WTI crude oil prices fell 2.55% on Monday as market volatility remained elevated in the fallout of last week’s collapse of Silicon Valley Bank. Since last Wednesday, the commodity is down about 3.3%.
Sentiment-linked crude oil was and may continue to remain vulnerable in the coming days/weeks/months as traders assess the likelihood of the United States economy entering a recession. Despite steps taken by the government to shore up confidence in the banking system, investors punished regional bank stocks on Monday.
However, a closer glance reveals that the market reaction on Monday seems to place much more emphasis on expectations of a Federal Reserve pivot than worries about a recession (for now). In fact, traders have priced in about 150 basis points in rate cuts by the Fall of this year. In response, the haven-linked US Dollar sank, and traders piled into tech stocks. The Nasdaq 100 outperformed the Dow Jones.
During Tuesday’s Asia-Pacific trading session, sentiment woes continued deteriorating crude oil prices, with WTI falling almost 1.25% by 3 GMT.
Over the remaining 24 hours, market uncertainty could be pushed further. All eyes are on the 12:30 GMT US CPI report. In February, inflation is seen slowing further to 6.0% y/y from 6.4%. As a reminder, January’s print was stickier than anticipated.
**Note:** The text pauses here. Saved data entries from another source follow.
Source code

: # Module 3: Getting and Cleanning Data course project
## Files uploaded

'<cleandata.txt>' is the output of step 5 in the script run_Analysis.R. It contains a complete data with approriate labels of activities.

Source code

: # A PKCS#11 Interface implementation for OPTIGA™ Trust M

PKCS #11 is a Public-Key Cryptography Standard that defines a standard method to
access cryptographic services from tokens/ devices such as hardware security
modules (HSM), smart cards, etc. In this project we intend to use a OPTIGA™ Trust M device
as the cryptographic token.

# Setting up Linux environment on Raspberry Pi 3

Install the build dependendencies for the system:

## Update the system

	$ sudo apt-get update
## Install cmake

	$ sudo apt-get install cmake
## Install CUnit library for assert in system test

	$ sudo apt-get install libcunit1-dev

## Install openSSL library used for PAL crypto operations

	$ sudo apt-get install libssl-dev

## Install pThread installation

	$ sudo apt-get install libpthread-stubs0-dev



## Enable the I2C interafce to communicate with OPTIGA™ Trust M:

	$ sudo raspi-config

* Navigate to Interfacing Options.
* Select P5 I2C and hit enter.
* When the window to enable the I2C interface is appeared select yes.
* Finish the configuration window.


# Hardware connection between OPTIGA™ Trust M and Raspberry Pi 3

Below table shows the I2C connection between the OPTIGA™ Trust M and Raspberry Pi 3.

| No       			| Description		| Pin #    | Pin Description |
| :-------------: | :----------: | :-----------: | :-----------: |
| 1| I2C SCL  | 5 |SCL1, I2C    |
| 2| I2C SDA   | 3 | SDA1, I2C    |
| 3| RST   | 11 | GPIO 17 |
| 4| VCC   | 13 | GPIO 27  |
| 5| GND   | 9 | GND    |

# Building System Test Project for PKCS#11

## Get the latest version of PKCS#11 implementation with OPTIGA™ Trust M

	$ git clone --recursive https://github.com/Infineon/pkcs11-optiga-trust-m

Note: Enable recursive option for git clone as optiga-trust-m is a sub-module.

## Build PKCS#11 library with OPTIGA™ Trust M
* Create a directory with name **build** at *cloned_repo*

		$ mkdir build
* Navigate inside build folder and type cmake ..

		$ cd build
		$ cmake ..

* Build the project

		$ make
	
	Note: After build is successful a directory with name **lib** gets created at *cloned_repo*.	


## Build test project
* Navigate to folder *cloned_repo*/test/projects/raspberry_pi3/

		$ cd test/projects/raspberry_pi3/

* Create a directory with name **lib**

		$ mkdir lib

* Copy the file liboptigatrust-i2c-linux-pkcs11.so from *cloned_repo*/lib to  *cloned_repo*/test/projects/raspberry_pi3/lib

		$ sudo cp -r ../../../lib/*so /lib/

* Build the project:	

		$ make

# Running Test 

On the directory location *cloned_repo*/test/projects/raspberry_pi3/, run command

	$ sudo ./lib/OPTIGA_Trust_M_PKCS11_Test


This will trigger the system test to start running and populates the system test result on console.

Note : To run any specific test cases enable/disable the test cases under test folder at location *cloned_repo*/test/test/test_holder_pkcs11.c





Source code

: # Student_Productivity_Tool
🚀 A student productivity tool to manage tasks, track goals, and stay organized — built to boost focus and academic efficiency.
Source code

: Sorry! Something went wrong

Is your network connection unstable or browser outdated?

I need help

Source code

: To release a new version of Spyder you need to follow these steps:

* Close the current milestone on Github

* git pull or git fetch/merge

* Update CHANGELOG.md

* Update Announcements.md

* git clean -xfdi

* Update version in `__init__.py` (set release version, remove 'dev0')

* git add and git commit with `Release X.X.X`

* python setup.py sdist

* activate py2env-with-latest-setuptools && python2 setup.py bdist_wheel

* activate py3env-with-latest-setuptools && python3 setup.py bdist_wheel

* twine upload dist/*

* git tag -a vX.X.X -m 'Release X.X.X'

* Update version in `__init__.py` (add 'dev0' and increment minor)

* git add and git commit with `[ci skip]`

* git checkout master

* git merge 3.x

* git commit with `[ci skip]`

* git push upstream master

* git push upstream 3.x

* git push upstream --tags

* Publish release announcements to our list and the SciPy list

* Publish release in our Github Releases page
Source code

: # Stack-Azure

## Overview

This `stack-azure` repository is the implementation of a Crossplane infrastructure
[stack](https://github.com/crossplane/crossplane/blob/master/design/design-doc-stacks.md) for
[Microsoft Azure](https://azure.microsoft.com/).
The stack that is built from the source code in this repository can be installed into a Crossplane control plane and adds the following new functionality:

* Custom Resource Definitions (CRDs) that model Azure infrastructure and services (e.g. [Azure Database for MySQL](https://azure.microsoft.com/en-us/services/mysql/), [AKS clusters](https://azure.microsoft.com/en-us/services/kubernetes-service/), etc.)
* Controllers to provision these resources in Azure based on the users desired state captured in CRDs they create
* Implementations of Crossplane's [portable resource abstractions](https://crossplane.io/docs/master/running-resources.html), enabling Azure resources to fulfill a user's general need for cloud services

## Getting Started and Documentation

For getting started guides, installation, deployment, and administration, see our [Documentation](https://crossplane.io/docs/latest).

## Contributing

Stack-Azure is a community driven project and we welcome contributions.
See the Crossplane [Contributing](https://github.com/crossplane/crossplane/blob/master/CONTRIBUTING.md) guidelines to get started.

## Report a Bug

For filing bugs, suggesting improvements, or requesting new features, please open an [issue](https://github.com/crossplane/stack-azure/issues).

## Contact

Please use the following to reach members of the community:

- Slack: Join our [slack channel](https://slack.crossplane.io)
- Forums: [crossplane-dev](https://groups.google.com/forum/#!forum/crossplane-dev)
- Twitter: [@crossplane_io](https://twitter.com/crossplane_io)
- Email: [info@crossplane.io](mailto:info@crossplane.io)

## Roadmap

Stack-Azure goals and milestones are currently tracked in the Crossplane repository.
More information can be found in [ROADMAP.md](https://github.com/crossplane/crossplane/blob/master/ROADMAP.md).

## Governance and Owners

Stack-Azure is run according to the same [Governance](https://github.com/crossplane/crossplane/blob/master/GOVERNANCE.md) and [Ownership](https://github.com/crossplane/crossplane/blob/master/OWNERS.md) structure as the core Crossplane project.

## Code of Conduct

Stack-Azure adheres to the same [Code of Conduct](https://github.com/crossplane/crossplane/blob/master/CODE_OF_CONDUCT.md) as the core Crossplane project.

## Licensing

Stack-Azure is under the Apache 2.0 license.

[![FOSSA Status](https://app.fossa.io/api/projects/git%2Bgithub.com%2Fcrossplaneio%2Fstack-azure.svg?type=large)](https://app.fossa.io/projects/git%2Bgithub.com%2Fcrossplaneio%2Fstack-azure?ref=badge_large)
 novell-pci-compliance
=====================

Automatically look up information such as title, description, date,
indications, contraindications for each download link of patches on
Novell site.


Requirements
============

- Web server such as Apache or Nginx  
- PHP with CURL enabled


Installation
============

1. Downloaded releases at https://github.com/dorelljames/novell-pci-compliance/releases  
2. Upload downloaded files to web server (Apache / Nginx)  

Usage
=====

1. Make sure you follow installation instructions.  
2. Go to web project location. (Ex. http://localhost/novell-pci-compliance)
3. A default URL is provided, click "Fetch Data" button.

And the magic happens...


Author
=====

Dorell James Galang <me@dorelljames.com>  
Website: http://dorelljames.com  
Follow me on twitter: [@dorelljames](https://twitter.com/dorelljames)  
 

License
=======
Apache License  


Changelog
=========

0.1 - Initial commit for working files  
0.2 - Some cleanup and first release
Another surprisingly strong print could bring back Fed rate hike expectations, placing crude oil at risk.
Crude Oil Technical Analysis – Daily Chart
On the daily chart, crude oil is fast approaching the floor of a Bearish Rectangle chart formation. The price seems to be around 72.27. However, immediately below is the December low at 70.10 – 71.13. Confirming a breakout under the latter exposes lows from May 2021.
Crude Oil Sentiment Analysis – Bearish
Looking at IG Client Sentiment (IGCS), which tends to be a contrarian indicator, about 82.78% of retail traders are net-long crude oil. Since most of them are biased to the upside, this hints that prices may continue falling. Meanwhile, upside exposure increased by 9.56% and 30.63%, respectively. With that in mind, the combination of overall positioning and recent changes in exposure offers a stronger bearish bias.